30 God dan, de tijden der onwetendheid overzien hebbende, verkondigt nu allen mensen alom, dat zij zich bekeren.
Empero Dios, habiendo disimulado los tiempos de esta ignorancia, ahora denuncia á todos los hombres en todos lugares que se arrepientan:
31 Daarom dat Hij een dag gesteld heeft, op welken Hij den aardbodem rechtvaardiglijk zal oordelen, door een Man, Dien Hij daartoe geordineerd heeft, verzekering daarvan doende aan allen, dewijl Hij Hem uit de doden opgewekt heeft.
Por cuanto ha establecido un dia, en el cual ha de juzgar al mundo con justicia por aquel varon al cual determinó, dando fé á todos con haberle levantado de los muertos.
32 Als zij nu van de opstanding der doden hoorden, spotten sommigen daarmede; en sommigen zeiden: Wij zullen u wederom hiervan horen.
Y así que oyeron la resurreccion de los muertos, unos se burlaban, y otros decian: Te oirémos acerca de esto otra vez.
33 En alzo is Paulus uit het midden van hen uitgegaan.
Y así Pablo se salió de en medio de ellos.

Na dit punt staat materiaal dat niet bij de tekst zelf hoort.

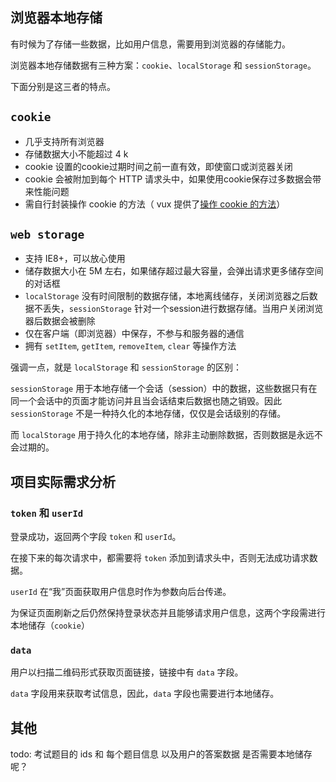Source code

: ## 浏览器本地存储

有时候为了存储一些数据，比如用户信息，需要用到浏览器的存储能力。

浏览器本地存储数据有三种方案：`cookie`、`localStorage` 和 `sessionStorage`。

下面分别是这三者的特点。

## `cookie`

+ 几乎支持所有浏览器
+ 存储数据大小不能超过 4 k
+ cookie 设置的cookie过期时间之前一直有效，即使窗口或浏览器关闭
+ cookie 会被附加到每个 HTTP 请求头中，如果使用cookie保存过多数据会带来性能问题
+ 需自行封装操作 cookie 的方法（ vux 提供了[操作 cookie 的方法](https://doc.vux.li/zh-CN/tools/cookie.html)）

## `web storage`

+ 支持 IE8+，可以放心使用
+ 储存数据大小在 5M 左右，如果储存超过最大容量，会弹出请求更多储存空间的对话框
+ `localStorage` 没有时间限制的数据存储，本地离线储存，关闭浏览器之后数据不丢失，`sessionStorage` 针对一个session进行数据存储。当用户关闭浏览器后数据会被删除
+ 仅在客户端（即浏览器）中保存，不参与和服务器的通信
+ 拥有 `setItem`, `getItem`, `removeItem`, `clear` 等操作方法

强调一点，就是 `localStorage` 和 `sessionStorage` 的区别：

`sessionStorage` 用于本地存储一个会话（session）中的数据，这些数据只有在同一个会话中的页面才能访问并且当会话结束后数据也随之销毁。因此 `sessionStorage` 不是一种持久化的本地存储，仅仅是会话级别的存储。

而 `localStorage` 用于持久化的本地存储，除非主动删除数据，否则数据是永远不会过期的。


## 项目实际需求分析

### `token` 和 `userId`

登录成功，返回两个字段 `token` 和 `userId`。

在接下来的每次请求中，都需要将 `token` 添加到请求头中，否则无法成功请求数据。

`userId` 在“我”页面获取用户信息时作为参数向后台传递。

为保证页面刷新之后仍然保持登录状态并且能够请求用户信息，这两个字段需进行本地储存（`cookie`）



### `data`

用户以扫描二维码形式获取页面链接，链接中有 `data` 字段。

`data` 字段用来获取考试信息，因此，`data` 字段也需要进行本地储存。


## 其他

todo: 考试题目的 ids 和 每个题目信息 以及用户的答案数据 是否需要本地储存呢？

34 Doch sommige mannen hingen hem aan, en geloofden; onder welke was ook Dionysius, de Areopagiet, en een vrouw, met name Damaris, en anderen met dezelve.
Mas algunos creyeron juntándose con él; entre los cuales tambien [fué] Dionisio el del Areópago, y una mujer llamada Dámaris, y otros con ellos.